The high caffeine content may be causing these heart changes or it could be another ingredient in the drinks, Shah said. More studies are needed though to look at the ingredients and their health effects, he said. The heart changes don’t appear to be permanent, he said.
Energy drinks aren’t bound by FDA guidelines for caffeine in sodas because they are often sold as dietary supplements. Soda typically can have as many as 71 milligrams of caffeine per 12 ounces, while caffeine in energy drinks often ranges from 160 milligrams to 500 milligrams a serving, the FDA said in a letter last year.
Doctors this week wrote FDA Commissioner Margaret Hamburg saying energy drinks should have no more caffeine than sodas and companies should be required to list caffeine content on labels.
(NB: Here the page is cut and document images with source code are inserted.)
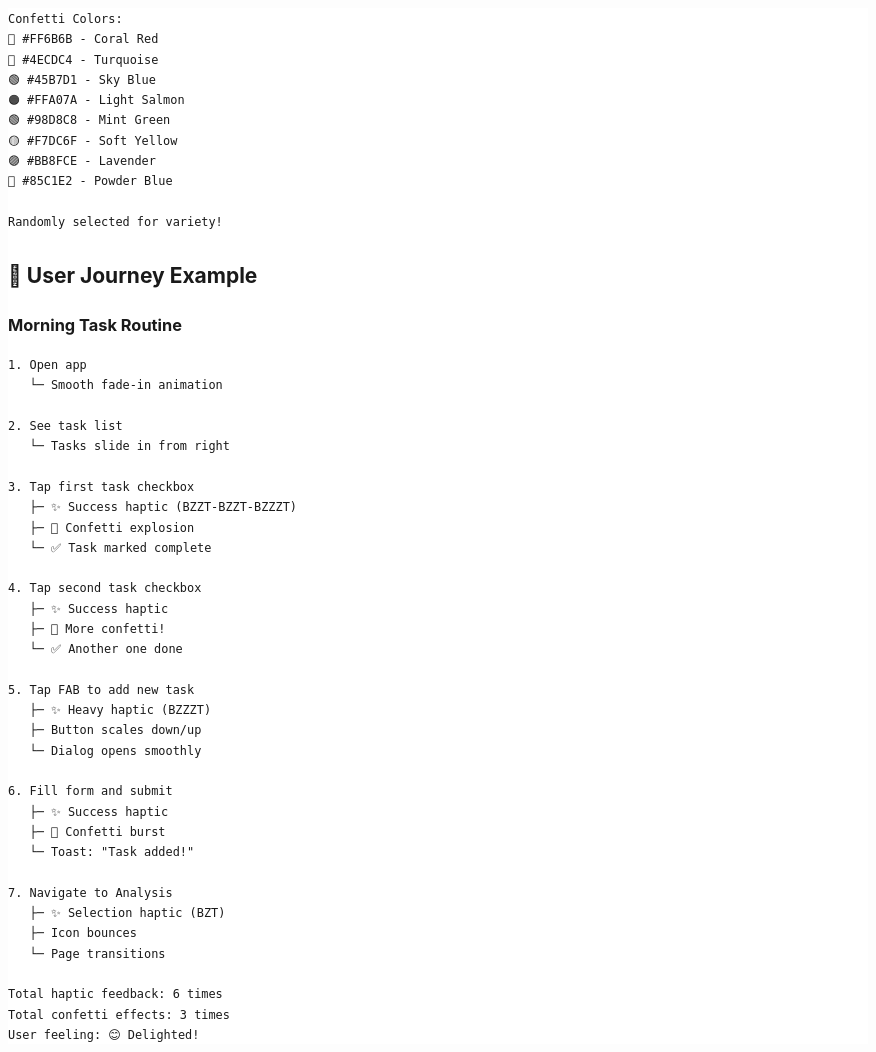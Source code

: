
 ```
Confetti Colors:
🔴 #FF6B6B - Coral Red
🔵 #4ECDC4 - Turquoise
🟢 #45B7D1 - Sky Blue
🟠 #FFA07A - Light Salmon
🟢 #98D8C8 - Mint Green
🟡 #F7DC6F - Soft Yellow
🟣 #BB8FCE - Lavender
🔵 #85C1E2 - Powder Blue

Randomly selected for variety!
```

## 📱 User Journey Example

### Morning Task Routine
```
1. Open app
   └─ Smooth fade-in animation

2. See task list
   └─ Tasks slide in from right

3. Tap first task checkbox
   ├─ ✨ Success haptic (BZZT-BZZT-BZZZT)
   ├─ 🎊 Confetti explosion
   └─ ✅ Task marked complete

4. Tap second task checkbox
   ├─ ✨ Success haptic
   ├─ 🎊 More confetti!
   └─ ✅ Another one done

5. Tap FAB to add new task
   ├─ ✨ Heavy haptic (BZZZT)
   ├─ Button scales down/up
   └─ Dialog opens smoothly

6. Fill form and submit
   ├─ ✨ Success haptic
   ├─ 🎊 Confetti burst
   └─ Toast: "Task added!"

7. Navigate to Analysis
   ├─ ✨ Selection haptic (BZT)
   ├─ Icon bounces
   └─ Page transitions

Total haptic feedback: 6 times
Total confetti effects: 3 times
User feeling: 😊 Delighted!
```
The letter was signed by 18 doctors from centers that included Johns Hopkins University School of Medicine and the University of Maryland School of Public Health.
Democratic Senators Richard Durbin of Illinois, and Richard Blumenthal of Connecticut, urged the FDA in December to convene an expert panel to discuss the effects of consumers’ caffeine consumption. Durbin began pushing the FDA almost a year ago to more strictly regulate energy drinks.
Researchers evaluated 93 people from three studies after they consumed one to three energy drinks. They found that the QT interval, which is a segment of the heart’s rhythm on an electrocardiogram, was 10 milliseconds longer after they consumed the drinks than before.
Shah said doctors become concerned if patients have an extra 30 milliseconds in their QT interval. Prolonging QT over the long term could lead to life-threatening arrhythmias, or irregular heartbeats.
The American Beverage Association, a U.S. trade group that represents makers of non-alcoholic drinks, declined to comment on the research. Shares of Corona, California-based Monster Beverage declined 3 percent to $48.85 in extended trading at 4:46 p.m. New York time after closing at $50.35.
Gordon Tomaselli, past president of the American Heart Association and a professor of medicine at Johns Hopkins University in Baltimore, said in accompanying video that a typical QT interval is about 400 milliseconds. People who have had a heart attack or heart failure may already have a prolonged QT interval so adding another 10 milliseconds by consuming energy drinks could worsen their health. He suggests that patients with heart problems or who have a family history of heart disease might want to avoid these drinks.
“These energy drinks should be considered like we consider a medication,” he said. “They have a series of pharmacologically active ingredients, natural or not. They need to be treated with that level of respect.”
In another analysis of six trials and 132 patients, the researchers found that systolic blood pressure, the top number of the blood pressure reading that measures the pressure in the arteries when the heart beats, increased about 3.5 points on average. The findings are particularly concerning for people who consume these drinks frequently and those who have high blood pressure, Shah said.
“Patients with high blood pressure or long QT syndrome should use caution and judgment before consuming an energy drink,” he said. “Since energy drinks also contain caffeine, people who do not normally drink much caffeine might have an exaggerated increase in blood pressure.”